Work required> Take the data below and filter it for lines containing the word "电子邮件地址"; show each line found.

-- Data follows --

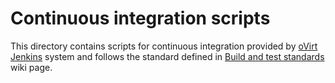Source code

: # Continuous integration scripts

This directory contains scripts for continuous integration provided by
[oVirt Jenkins](http://jenkins.ovirt.org/) system and follows the
standard defined in [Build and test
standards](http://www.ovirt.org/CI/Build_and_test_standards) wiki page.
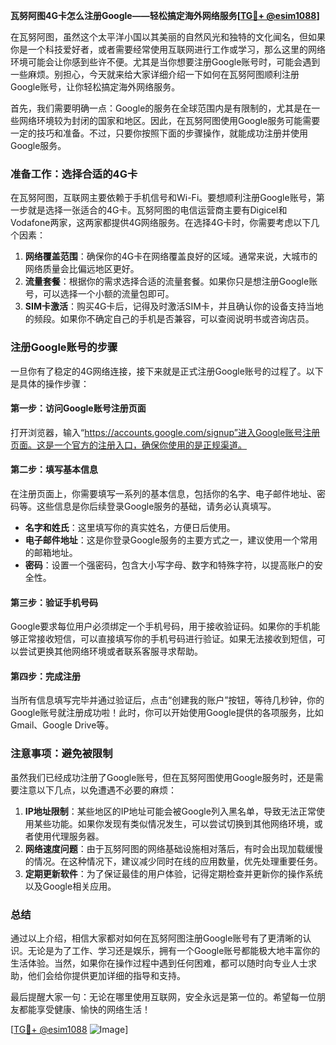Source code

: **瓦努阿图4G卡怎么注册Google——轻松搞定海外网络服务[[TG💪+ @esim1088](https://t.me/s/esim1088)]**

在瓦努阿图，虽然这个太平洋小国以其美丽的自然风光和独特的文化闻名，但如果你是一个科技爱好者，或者需要经常使用互联网进行工作或学习，那么这里的网络环境可能会让你感到些许不便。尤其是当你想要注册Google账号时，可能会遇到一些麻烦。别担心，今天就来给大家详细介绍一下如何在瓦努阿图顺利注册Google账号，让你轻松搞定海外网络服务。

首先，我们需要明确一点：Google的服务在全球范围内是有限制的，尤其是在一些网络环境较为封闭的国家和地区。因此，在瓦努阿图使用Google服务可能需要一定的技巧和准备。不过，只要你按照下面的步骤操作，就能成功注册并使用Google服务。

### 准备工作：选择合适的4G卡

在瓦努阿图，互联网主要依赖于手机信号和Wi-Fi。要想顺利注册Google账号，第一步就是选择一张适合的4G卡。瓦努阿图的电信运营商主要有Digicel和Vodafone两家，这两家都提供4G网络服务。在选择4G卡时，你需要考虑以下几个因素：

1. **网络覆盖范围**：确保你的4G卡在网络覆盖良好的区域。通常来说，大城市的网络质量会比偏远地区更好。
2. **流量套餐**：根据你的需求选择合适的流量套餐。如果你只是想注册Google账号，可以选择一个小额的流量包即可。
3. **SIM卡激活**：购买4G卡后，记得及时激活SIM卡，并且确认你的设备支持当地的频段。如果你不确定自己的手机是否兼容，可以查阅说明书或咨询店员。

### 注册Google账号的步骤

一旦你有了稳定的4G网络连接，接下来就是正式注册Google账号的过程了。以下是具体的操作步骤：

#### 第一步：访问Google账号注册页面

打开浏览器，输入“https://accounts.google.com/signup”进入Google账号注册页面。这是一个官方的注册入口，确保你使用的是正规渠道。

#### 第二步：填写基本信息

在注册页面上，你需要填写一系列的基本信息，包括你的名字、电子邮件地址、密码等。这些信息是你后续登录Google服务的基础，请务必认真填写。

- **名字和姓氏**：这里填写你的真实姓名，方便日后使用。
- **电子邮件地址**：这是你登录Google服务的主要方式之一，建议使用一个常用的邮箱地址。
- **密码**：设置一个强密码，包含大小写字母、数字和特殊字符，以提高账户的安全性。

#### 第三步：验证手机号码

Google要求每位用户必须绑定一个手机号码，用于接收验证码。如果你的手机能够正常接收短信，可以直接填写你的手机号码进行验证。如果无法接收到短信，可以尝试更换其他网络环境或者联系客服寻求帮助。

#### 第四步：完成注册

当所有信息填写完毕并通过验证后，点击“创建我的账户”按钮，等待几秒钟，你的Google账号就注册成功啦！此时，你可以开始使用Google提供的各项服务，比如Gmail、Google Drive等。

### 注意事项：避免被限制

虽然我们已经成功注册了Google账号，但在瓦努阿图使用Google服务时，还是需要注意以下几点，以免遭遇不必要的麻烦：

1. **IP地址限制**：某些地区的IP地址可能会被Google列入黑名单，导致无法正常使用某些功能。如果你发现有类似情况发生，可以尝试切换到其他网络环境，或者使用代理服务器。
2. **网络速度问题**：由于瓦努阿图的网络基础设施相对落后，有时会出现加载缓慢的情况。在这种情况下，建议减少同时在线的应用数量，优先处理重要任务。
3. **定期更新软件**：为了保证最佳的用户体验，记得定期检查并更新你的操作系统以及Google相关应用。

### 总结

通过以上介绍，相信大家都对如何在瓦努阿图注册Google账号有了更清晰的认识。无论是为了工作、学习还是娱乐，拥有一个Google账号都能极大地丰富你的生活体验。当然，如果你在操作过程中遇到任何困难，都可以随时向专业人士求助，他们会给你提供更加详细的指导和支持。

最后提醒大家一句：无论在哪里使用互联网，安全永远是第一位的。希望每一位朋友都能享受健康、愉快的网络生活！

[[TG💪+ @esim1088](https://t.me/s/esim1088) ![Image](https://i.postimg.cc/4NQfJmqS/Snipaste-2025-05-13-00-14-12.png)]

-- Data concluded --

Result for this exercise>
在注册页面上，你需要填写一系列的基本信息，包括你的名字、电子邮件地址、密码等。这些信息是你后续登录Google服务的基础，请务必认真填写。
- **电子邮件地址**：这是你登录Google服务的主要方式之一，建议使用一个常用的邮箱地址。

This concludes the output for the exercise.